[Items from a data source]

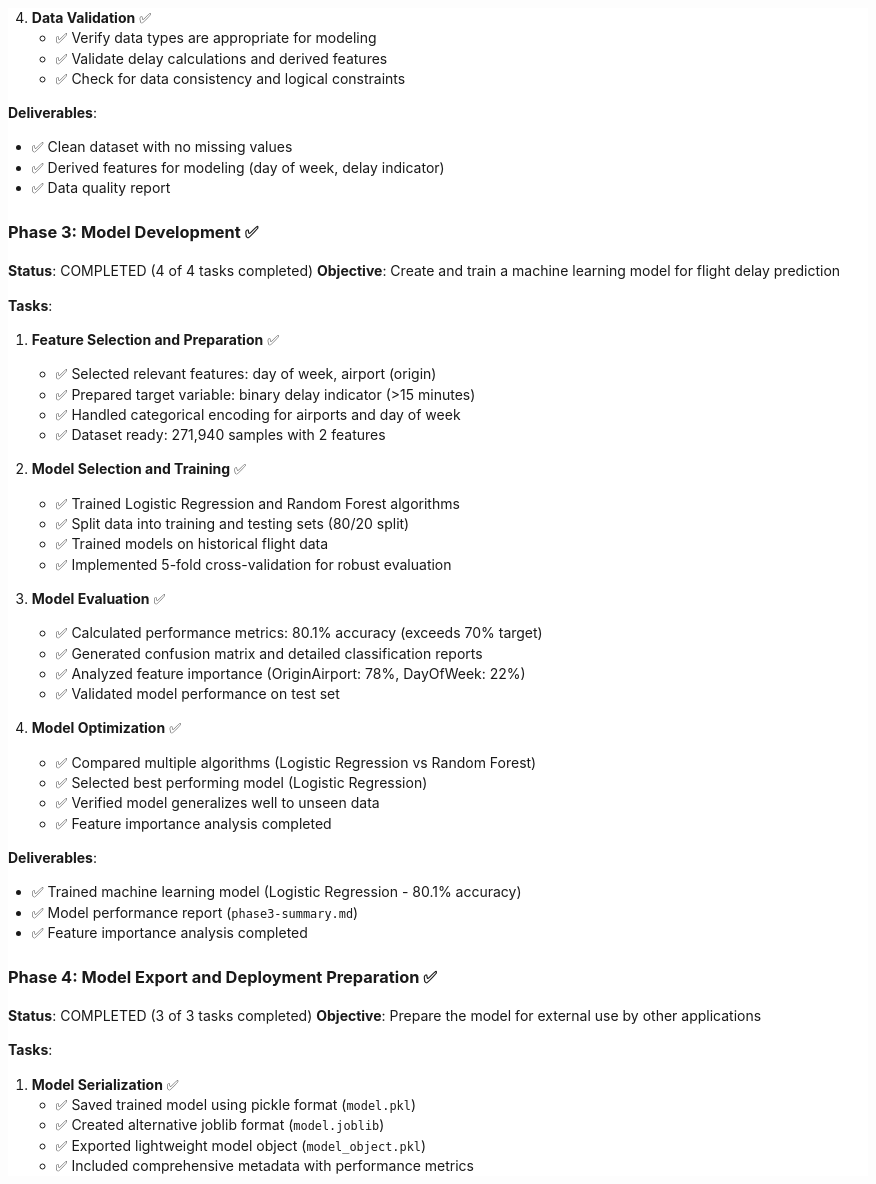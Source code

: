 4. **Data Validation** ✅
   - ✅ Verify data types are appropriate for modeling
   - ✅ Validate delay calculations and derived features
   - ✅ Check for data consistency and logical constraints

**Deliverables**:
- ✅ Clean dataset with no missing values
- ✅ Derived features for modeling (day of week, delay indicator)
- ✅ Data quality report

### Phase 3: Model Development ✅
**Status**: COMPLETED (4 of 4 tasks completed)
**Objective**: Create and train a machine learning model for flight delay prediction

**Tasks**:
1. **Feature Selection and Preparation** ✅
   - ✅ Selected relevant features: day of week, airport (origin)
   - ✅ Prepared target variable: binary delay indicator (>15 minutes)
   - ✅ Handled categorical encoding for airports and day of week
   - ✅ Dataset ready: 271,940 samples with 2 features

2. **Model Selection and Training** ✅
   - ✅ Trained Logistic Regression and Random Forest algorithms
   - ✅ Split data into training and testing sets (80/20 split)
   - ✅ Trained models on historical flight data
   - ✅ Implemented 5-fold cross-validation for robust evaluation

3. **Model Evaluation** ✅
   - ✅ Calculated performance metrics: 80.1% accuracy (exceeds 70% target)
   - ✅ Generated confusion matrix and detailed classification reports
   - ✅ Analyzed feature importance (OriginAirport: 78%, DayOfWeek: 22%)
   - ✅ Validated model performance on test set

4. **Model Optimization** ✅
   - ✅ Compared multiple algorithms (Logistic Regression vs Random Forest)
   - ✅ Selected best performing model (Logistic Regression)
   - ✅ Verified model generalizes well to unseen data
   - ✅ Feature importance analysis completed

**Deliverables**:
- ✅ Trained machine learning model (Logistic Regression - 80.1% accuracy)
- ✅ Model performance report (`phase3-summary.md`)
- ✅ Feature importance analysis completed

### Phase 4: Model Export and Deployment Preparation ✅
**Status**: COMPLETED (3 of 3 tasks completed)
**Objective**: Prepare the model for external use by other applications

**Tasks**:
1. **Model Serialization** ✅
   - ✅ Saved trained model using pickle format (`model.pkl`)
   - ✅ Created alternative joblib format (`model.joblib`)
   - ✅ Exported lightweight model object (`model_object.pkl`)
   - ✅ Included comprehensive metadata with performance metrics
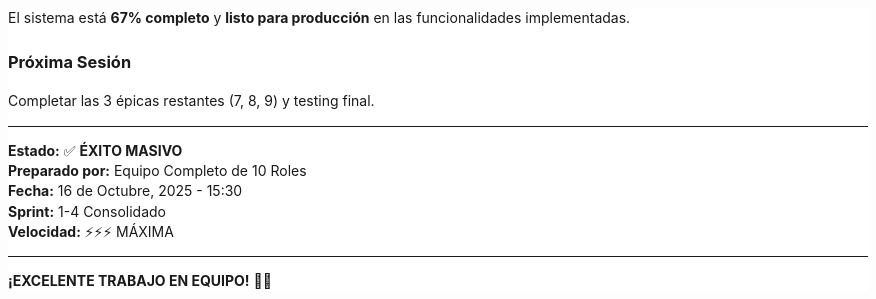 El sistema está **67% completo** y **listo para producción** en las funcionalidades implementadas.

### Próxima Sesión
Completar las 3 épicas restantes (7, 8, 9) y testing final.

---

**Estado:** ✅ **ÉXITO MASIVO**  
**Preparado por:** Equipo Completo de 10 Roles  
**Fecha:** 16 de Octubre, 2025 - 15:30  
**Sprint:** 1-4 Consolidado  
**Velocidad:** ⚡⚡⚡ MÁXIMA

---

**¡EXCELENTE TRABAJO EN EQUIPO!** 🎉🚀
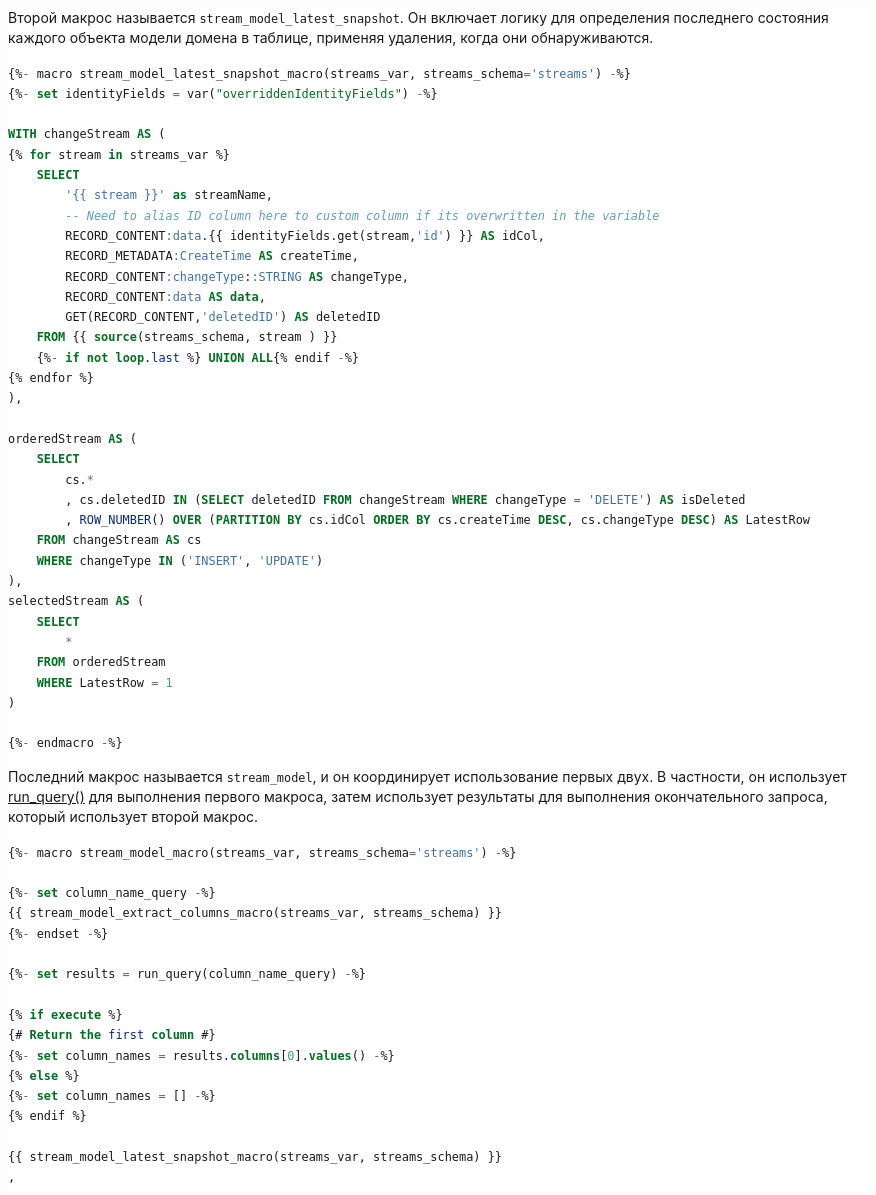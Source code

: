 Второй макрос называется `stream_model_latest_snapshot`. Он включает логику для определения последнего состояния каждого объекта модели домена в таблице, применяя удаления, когда они обнаруживаются.

```sql
{%- macro stream_model_latest_snapshot_macro(streams_var, streams_schema='streams') -%}
{%- set identityFields = var("overriddenIdentityFields") -%}

WITH changeStream AS (
{% for stream in streams_var %}
    SELECT
        '{{ stream }}' as streamName,
        -- Need to alias ID column here to custom column if its overwritten in the variable
        RECORD_CONTENT:data.{{ identityFields.get(stream,'id') }} AS idCol,
        RECORD_METADATA:CreateTime AS createTime,
        RECORD_CONTENT:changeType::STRING AS changeType,
        RECORD_CONTENT:data AS data,
        GET(RECORD_CONTENT,'deletedID') AS deletedID
    FROM {{ source(streams_schema, stream ) }}
    {%- if not loop.last %} UNION ALL{% endif -%}
{% endfor %}
),

orderedStream AS (
    SELECT
        cs.*
        , cs.deletedID IN (SELECT deletedID FROM changeStream WHERE changeType = 'DELETE') AS isDeleted
        , ROW_NUMBER() OVER (PARTITION BY cs.idCol ORDER BY cs.createTime DESC, cs.changeType DESC) AS LatestRow
    FROM changeStream AS cs
    WHERE changeType IN ('INSERT', 'UPDATE')
),
selectedStream AS (
    SELECT
        *
    FROM orderedStream
    WHERE LatestRow = 1
)

{%- endmacro -%}
```

Последний макрос называется `stream_model`, и он координирует использование первых двух. В частности, он использует [run_query()](https://docs.getdbt.com/reference/dbt-jinja-functions/run_query) для выполнения первого макроса, затем использует результаты для выполнения окончательного запроса, который использует второй макрос.

```sql
{%- macro stream_model_macro(streams_var, streams_schema='streams') -%}

{%- set column_name_query -%}
{{ stream_model_extract_columns_macro(streams_var, streams_schema) }}
{%- endset -%}

{%- set results = run_query(column_name_query) -%}

{% if execute %}
{# Return the first column #}
{%- set column_names = results.columns[0].values() -%}
{% else %}
{%- set column_names = [] -%}
{% endif %}

{{ stream_model_latest_snapshot_macro(streams_var, streams_schema) }}
,
```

_WHAT THE EXERCISE ASKS:_ Copy each line from the records above that includes the string "target".

_EXERCISE OUTPUT:_
   - ✅ Prepared target variable: binary delay indicator (>15 minutes)
   - ✅ Calculated performance metrics: 80.1% accuracy (exceeds 70% target)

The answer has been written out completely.